The two downtown plans before the City Council offer two conflicting visions, one defined by the dream of a “green,” human-scale city center, the other by the developers’ high-rise imperatives.
The two documents reflect the concerns of their creators, respectively a panel of community activists and a development-dominated Planning Commission.
Councilmembers aren’t bound by either document and can choose elements from both to produce their own revisions, just as the Planning Commission recrafted the work of the Downtown Area Plan Advisory Committee (DAPAC).
But a hint of the council’s preference may have come from its vote to back the Planning Commission’s requests for a study of the economic viability of building heights called for in the DAPAC plan, a study commissioners used to call for taller buildings than the DAPAC majority had approved.
Planning commissioners eagerly approved taller structures than DAPAC had sought, reduced DAPAC’s call for the Center Street pedestrian plaza to a recommendation to consider the notion and eliminated DAPAC’s mandatory green building requirements.
The struggle between the contending visions was evident in DAPAC and in the appointees of Mayor Tom Bates.
Travis, the mayoral appointment as chair, found himself on the losing side of several key votes, with environmentalist Juliet Lamont—the other Bates appointment—a leading voice on the winning side.
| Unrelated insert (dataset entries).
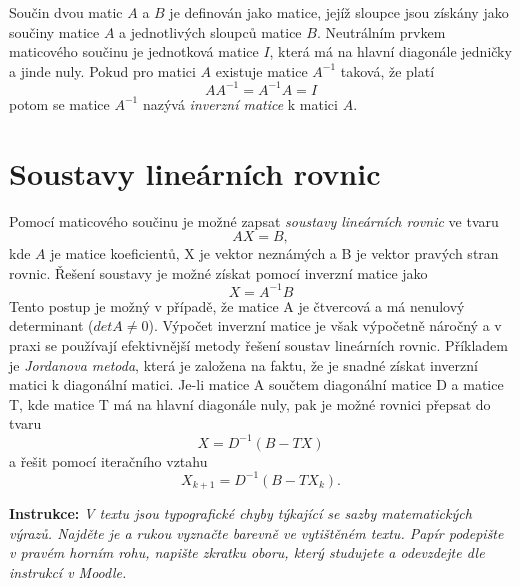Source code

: \documentclass[11pt]{amsart}
\begin{document}
Součin dvou matic $A$ a $B$ je definován jako matice, jejíž sloupce jsou získány
jako součiny matice $A$ a jednotlivých sloupců matice $B$. Neutrálním prvkem
maticového součinu je jednotková matice $I$, která má na hlavní diagonále
jedničky a jinde nuly. Pokud pro matici $A$ existuje matice $A^{-1}$ taková, že platí
\[A A^{-1} = A^{-1} A = I\]
potom se matice $A^{-1}$ nazývá \textit{inverzní matice} k matici $A$.

\section*{Soustavy lineárních rovnic}

Pomocí maticového součinu je možné zapsat \textit{soustavy lineárních rovnic}
ve tvaru
\[A X = B,\]
{}\indent kde $A$ je matice koeficientů, X je vektor neznámých a B je vektor pravých stran rovnic.
Řešení soustavy je možné získat pomocí inverzní matice jako
\[X = A^{-1} B\]
Tento postup je možný v případě, že matice A je čtvercová a má nenulový
determinant ($det A\neq 0$). Výpočet inverzní matice je však výpočetně náročný a v praxi se používají
efektivnější metody řešení soustav lineárních rovnic. Příkladem je \textit{Jordanova
metoda}, která je založena na faktu, že je snadné získat inverzní matici k
diagonální matici. Je-li matice A součtem diagonální matice D a matice T, 
kde matice T má na hlavní diagonále nuly, pak je možné rovnici přepsat do tvaru 
\[X = D^{-1}(B-TX)\]
a řešit pomocí iteračního vztahu 
\[X_{k+1} = D^{-1}(B-TX_k).\]





\vfill
{\bfseries Instrukce:} \itshape V textu jsou typografické chyby týkající se sazby matematických výrazů. 
Najděte je a rukou vyznačte barevně ve vytištěném textu. Papír podepište v pravém horním rohu, napište zkratku 
oboru, který studujete
a odevzdejte dle instrukcí v Moodle. 
\end{document}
But it was Travis’s vision that prevailed at the Planning Commission, and it is that version city councilmembers saw first when presented with a side-by-side comparison of the two drafts written by the city’s planning staff.
Unlike typical presentations of original and revised documents, the commission’s rewrite is placed in the left-hand column—where originals are usually placed—while the DAPAC original is presented on the right, the typical placement of revisions.
The covering memos also urge the council to give primary consideration to the Planning Commission rewrite, noting that “staff believes substantial reorganization and modifications” would be needed if the council started off deliberations using the DAPAC original.
A key difference between the two plans is their respective visions of the future skyline of the city center.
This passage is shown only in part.